When I first moved to Alabama, I spent the night wide-eyed in bed, staring at the ceiling. Being on our own for the first time, Anna slept next to me. Two girls in one big house. It felt spacious and void. The sound of the city made me miss home- the quiet country.

The change of seasons used to be so euphoric. Not that it isn’t anymore but it is certainly different.

Autumn is my most favorite time of the year. I come alive when the leaves turn orange. As soon as the weather drops I pull out all the sweaters. Beanie season is my time to shine. Pumpkin bread bakes in the oven, seasonal lattes in hand, football on the television. It is heaven.

Used to be that spring would come and you could feel the anticipation of a school year ending. Teachers began to prepare you to enter the next grade. The homework load got significantly lighter. Summer break was just around the corner and life was peachy.

Girl with brown hair holding a black cat

Summer break used to mean sleeping in till the afternoon. Calling up your friend with the pool and hanging out all day. Then summer break meant finding a summer job. It meant touring colleges and trying to figure out what you were going to do with your life. All while figuring out who YOU are.
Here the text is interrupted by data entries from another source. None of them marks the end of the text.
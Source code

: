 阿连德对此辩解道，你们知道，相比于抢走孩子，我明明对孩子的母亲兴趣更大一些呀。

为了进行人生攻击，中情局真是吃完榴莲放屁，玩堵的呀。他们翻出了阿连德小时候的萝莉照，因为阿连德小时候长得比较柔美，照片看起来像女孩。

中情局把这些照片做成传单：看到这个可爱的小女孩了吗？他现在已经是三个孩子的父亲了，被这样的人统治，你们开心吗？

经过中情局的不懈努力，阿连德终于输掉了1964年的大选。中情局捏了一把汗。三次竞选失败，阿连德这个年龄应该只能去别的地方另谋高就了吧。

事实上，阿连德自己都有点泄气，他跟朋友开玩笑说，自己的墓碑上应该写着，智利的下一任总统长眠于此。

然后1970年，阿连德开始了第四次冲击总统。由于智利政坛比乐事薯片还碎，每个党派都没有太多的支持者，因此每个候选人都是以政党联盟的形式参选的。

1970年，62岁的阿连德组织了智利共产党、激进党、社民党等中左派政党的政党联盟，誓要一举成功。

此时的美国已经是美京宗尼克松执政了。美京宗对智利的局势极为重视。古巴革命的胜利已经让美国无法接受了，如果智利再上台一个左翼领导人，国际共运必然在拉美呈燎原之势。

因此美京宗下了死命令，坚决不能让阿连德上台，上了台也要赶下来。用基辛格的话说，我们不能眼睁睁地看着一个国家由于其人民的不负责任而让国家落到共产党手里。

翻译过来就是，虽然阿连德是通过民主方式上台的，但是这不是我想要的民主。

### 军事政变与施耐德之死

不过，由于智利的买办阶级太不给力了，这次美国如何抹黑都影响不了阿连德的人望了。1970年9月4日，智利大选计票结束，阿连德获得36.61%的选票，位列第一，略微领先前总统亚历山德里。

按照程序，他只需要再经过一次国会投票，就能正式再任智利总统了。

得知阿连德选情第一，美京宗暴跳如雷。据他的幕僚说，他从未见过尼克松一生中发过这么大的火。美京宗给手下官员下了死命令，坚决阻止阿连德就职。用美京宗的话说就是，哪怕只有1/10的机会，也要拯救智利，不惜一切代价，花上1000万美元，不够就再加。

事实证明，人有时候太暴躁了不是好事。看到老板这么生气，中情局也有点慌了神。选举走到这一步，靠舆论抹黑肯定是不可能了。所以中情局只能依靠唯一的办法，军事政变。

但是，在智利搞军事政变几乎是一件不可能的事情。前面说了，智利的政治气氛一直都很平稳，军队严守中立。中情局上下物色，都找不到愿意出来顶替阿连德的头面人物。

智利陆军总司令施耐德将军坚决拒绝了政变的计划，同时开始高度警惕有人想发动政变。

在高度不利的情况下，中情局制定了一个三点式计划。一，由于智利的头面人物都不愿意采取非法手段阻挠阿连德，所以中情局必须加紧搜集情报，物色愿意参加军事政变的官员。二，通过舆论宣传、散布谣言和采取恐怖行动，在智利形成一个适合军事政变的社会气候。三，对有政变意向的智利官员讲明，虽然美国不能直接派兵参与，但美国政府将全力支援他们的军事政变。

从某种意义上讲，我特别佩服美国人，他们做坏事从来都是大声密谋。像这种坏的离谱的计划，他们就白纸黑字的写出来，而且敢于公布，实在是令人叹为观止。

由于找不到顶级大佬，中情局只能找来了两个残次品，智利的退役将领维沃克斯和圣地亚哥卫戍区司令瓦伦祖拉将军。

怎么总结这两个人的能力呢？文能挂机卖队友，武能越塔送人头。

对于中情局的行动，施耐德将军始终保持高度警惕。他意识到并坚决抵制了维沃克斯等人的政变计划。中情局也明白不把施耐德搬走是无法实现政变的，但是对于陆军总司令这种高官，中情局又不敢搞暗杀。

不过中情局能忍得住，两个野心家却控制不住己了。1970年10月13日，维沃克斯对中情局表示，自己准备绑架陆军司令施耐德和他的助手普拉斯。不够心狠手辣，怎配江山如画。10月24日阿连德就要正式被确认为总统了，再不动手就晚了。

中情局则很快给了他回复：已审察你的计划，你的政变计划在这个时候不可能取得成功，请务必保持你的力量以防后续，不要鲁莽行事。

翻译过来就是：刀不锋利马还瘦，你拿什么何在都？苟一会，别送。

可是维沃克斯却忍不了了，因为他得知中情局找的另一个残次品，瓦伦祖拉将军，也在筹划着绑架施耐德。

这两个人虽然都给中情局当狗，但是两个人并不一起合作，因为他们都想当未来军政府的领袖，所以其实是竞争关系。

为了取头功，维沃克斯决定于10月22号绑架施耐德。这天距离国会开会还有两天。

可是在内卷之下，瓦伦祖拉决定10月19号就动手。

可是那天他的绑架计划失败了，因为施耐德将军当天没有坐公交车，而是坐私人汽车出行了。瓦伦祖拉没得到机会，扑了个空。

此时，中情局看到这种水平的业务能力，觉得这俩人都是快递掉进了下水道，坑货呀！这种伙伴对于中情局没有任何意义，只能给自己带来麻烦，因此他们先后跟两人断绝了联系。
Now I work a full-time job and there is no such thing as a summer break.

The seasons are changing and it reminds me of the childhood I have come to frequently miss.

I’ve been in Hamilton for three years although sometimes I feel as though I just arrived.

Here I am at the end of the road for the Ramp School of Ministry. By the end of the month, I will have completed my internship. Crazy how three years flew. Though I am expectant for the next thing in life, I legitimately cannot imagine leaving these amazing people I have met. It is wild to think that I would have never met them if we hadn’t come to this school at the same time.

Seems like only yesterday I was riding in the back seat of my mom’s Jeep Liberty, leaving the carpool line, daydreaming about being an adult. Imagining what it would be like to drink coffee and drive my own car. You know…grown-up things.

People always tell you not to grow up too fast, that you’re gonna miss these days. They say it goes by too fast. Blink and you’ll miss it.

As a kid, I wanted to take their advice and apply it to the best of my ability. Whenever I would dream about being an adult I would remind myself to focus on the now. I kept telling myself that I was going to miss this. What exactly? My third-grade brain did not fully understand but I took their word for it.

And they were right.

My sister and I used to be obsessed with barbie dolls. We spent most of our time dressing them up and brushing their hair. Giving them haircuts until they were pretty much bald…and scary. We played with them every day until we just- stopped. It was months later and they went untouched. I remember us deciding to play with them again but it was different. It felt odd. Anna looked at me while brushing her doll’s hair, “It’s not the same is it?”

Ouch.

The moment you realize you are growing up.

Two young girls smiling

We held a yard sale one summer and a father came by with his little girl. She discovered our box of dolls and was completely enamored. She picked up the barbie with the inflicted bald head and she would not let go. Literally out of all dolls that was the one. The father bought her every single barbie doll we had and she was the happiest girl. I was thrilled for the pocket change made off my old dolls, don’t get me wrong. At the same time, I was grieved to be letting go of such a big part of my childhood. I had witnessed an era of my life end.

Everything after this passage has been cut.